Dataset entries
--- START ---

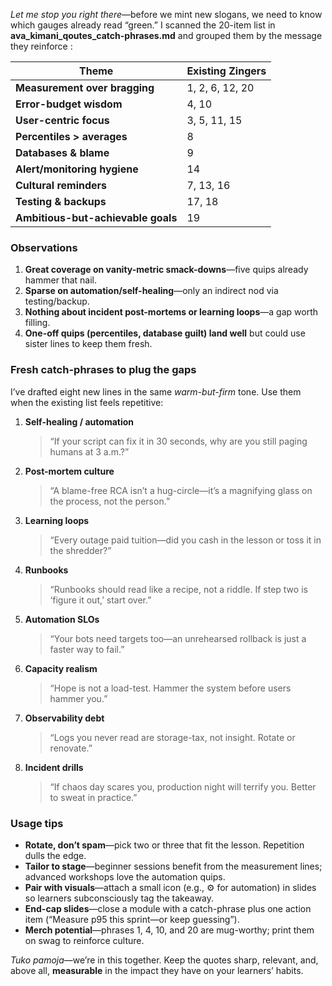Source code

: *Let me stop you right there*—before we mint new slogans, we need to know which gauges already read “green.” I scanned the 20-item list in **ava_kimani_qoutes_catch-phrases.md** and grouped them by the message they reinforce :

| Theme | Existing Zingers |
|-------|------------------|
| **Measurement over bragging** | 1, 2, 6, 12, 20 |
| **Error-budget wisdom** | 4, 10 |
| **User-centric focus** | 3, 5, 11, 15 |
| **Percentiles > averages** | 8 |
| **Databases & blame** | 9 |
| **Alert/monitoring hygiene** | 14 |
| **Cultural reminders** | 7, 13, 16 |
| **Testing & backups** | 17, 18 |
| **Ambitious-but-achievable goals** | 19 |

### Observations

1. **Great coverage on vanity-metric smack-downs**—five quips already hammer that nail.
2. **Sparse on automation/self-healing**—only an indirect nod via testing/backup.
3. **Nothing about incident post-mortems or learning loops**—a gap worth filling.
4. **One-off quips (percentiles, database guilt) land well** but could use sister lines to keep them fresh.

### Fresh catch-phrases to plug the gaps

I’ve drafted eight new lines in the same *warm-but-firm* tone. Use them when the existing list feels repetitive:

1. **Self-healing / automation**  
   > “If your script can fix it in 30 seconds, why are you still paging humans at 3 a.m.?”

2. **Post-mortem culture**  
   > “A blame-free RCA isn’t a hug-circle—it’s a magnifying glass on the process, not the person.”

3. **Learning loops**  
   > “Every outage paid tuition—did you cash in the lesson or toss it in the shredder?”

4. **Runbooks**  
   > “Runbooks should read like a recipe, not a riddle. If step two is ‘figure it out,’ start over.”

5. **Automation SLOs**  
   > “Your bots need targets too—an unrehearsed rollback is just a faster way to fail.”

6. **Capacity realism**  
   > “Hope is not a load-test. Hammer the system before users hammer you.”

7. **Observability debt**  
   > “Logs you never read are storage-tax, not insight. Rotate or renovate.”

8. **Incident drills**  
   > “If chaos day scares you, production night will terrify you. Better to sweat in practice.”

### Usage tips

* **Rotate, don’t spam**—pick two or three that fit the lesson. Repetition dulls the edge.  
* **Tailor to stage**—beginner sessions benefit from the measurement lines; advanced workshops love the automation quips.  
* **Pair with visuals**—attach a small icon (e.g., ⚙️ for automation) in slides so learners subconsciously tag the takeaway.  
* **End-cap slides**—close a module with a catch-phrase plus one action item (“Measure p95 this sprint—or keep guessing”).  
* **Merch potential**—phrases 1, 4, 10, and 20 are mug-worthy; print them on swag to reinforce culture.

*Tuko pamoja*—we’re in this together. Keep the quotes sharp, relevant, and, above all, **measurable** in the impact they have on your learners’ habits.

--- END ---

Description of the task: Each line of the records above must be repeated exactly, but no picture belongs in the copy.

Problem solution:
Source code

: *Let me stop you right there*—before we mint new slogans, we need to know which gauges already read “green.” I scanned the 20-item list in **ava_kimani_qoutes_catch-phrases.md** and grouped them by the message they reinforce :

| Theme | Existing Zingers |
|-------|------------------|
| **Measurement over bragging** | 1, 2, 6, 12, 20 |
| **Error-budget wisdom** | 4, 10 |
| **User-centric focus** | 3, 5, 11, 15 |
| **Percentiles > averages** | 8 |
| **Databases & blame** | 9 |
| **Alert/monitoring hygiene** | 14 |
| **Cultural reminders** | 7, 13, 16 |
| **Testing & backups** | 17, 18 |
| **Ambitious-but-achievable goals** | 19 |

### Observations

1. **Great coverage on vanity-metric smack-downs**—five quips already hammer that nail.
2. **Sparse on automation/self-healing**—only an indirect nod via testing/backup.
3. **Nothing about incident post-mortems or learning loops**—a gap worth filling.
4. **One-off quips (percentiles, database guilt) land well** but could use sister lines to keep them fresh.

### Fresh catch-phrases to plug the gaps

I’ve drafted eight new lines in the same *warm-but-firm* tone. Use them when the existing list feels repetitive:

1. **Self-healing / automation**  
   > “If your script can fix it in 30 seconds, why are you still paging humans at 3 a.m.?”

2. **Post-mortem culture**  
   > “A blame-free RCA isn’t a hug-circle—it’s a magnifying glass on the process, not the person.”

3. **Learning loops**  
   > “Every outage paid tuition—did you cash in the lesson or toss it in the shredder?”

4. **Runbooks**  
   > “Runbooks should read like a recipe, not a riddle. If step two is ‘figure it out,’ start over.”

5. **Automation SLOs**  
   > “Your bots need targets too—an unrehearsed rollback is just a faster way to fail.”

6. **Capacity realism**  
   > “Hope is not a load-test. Hammer the system before users hammer you.”

7. **Observability debt**  
   > “Logs you never read are storage-tax, not insight. Rotate or renovate.”

8. **Incident drills**  
   > “If chaos day scares you, production night will terrify you. Better to sweat in practice.”

### Usage tips

* **Rotate, don’t spam**—pick two or three that fit the lesson. Repetition dulls the edge.  
* **Tailor to stage**—beginner sessions benefit from the measurement lines; advanced workshops love the automation quips.  
* **Pair with visuals**—attach a small icon (e.g., ⚙️ for automation) in slides so learners subconsciously tag the takeaway.  
* **End-cap slides**—close a module with a catch-phrase plus one action item (“Measure p95 this sprint—or keep guessing”).  
* **Merch potential**—phrases 1, 4, 10, and 20 are mug-worthy; print them on swag to reinforce culture.

*Tuko pamoja*—we’re in this together. Keep the quotes sharp, relevant, and, above all, **measurable** in the impact they have on your learners’ habits.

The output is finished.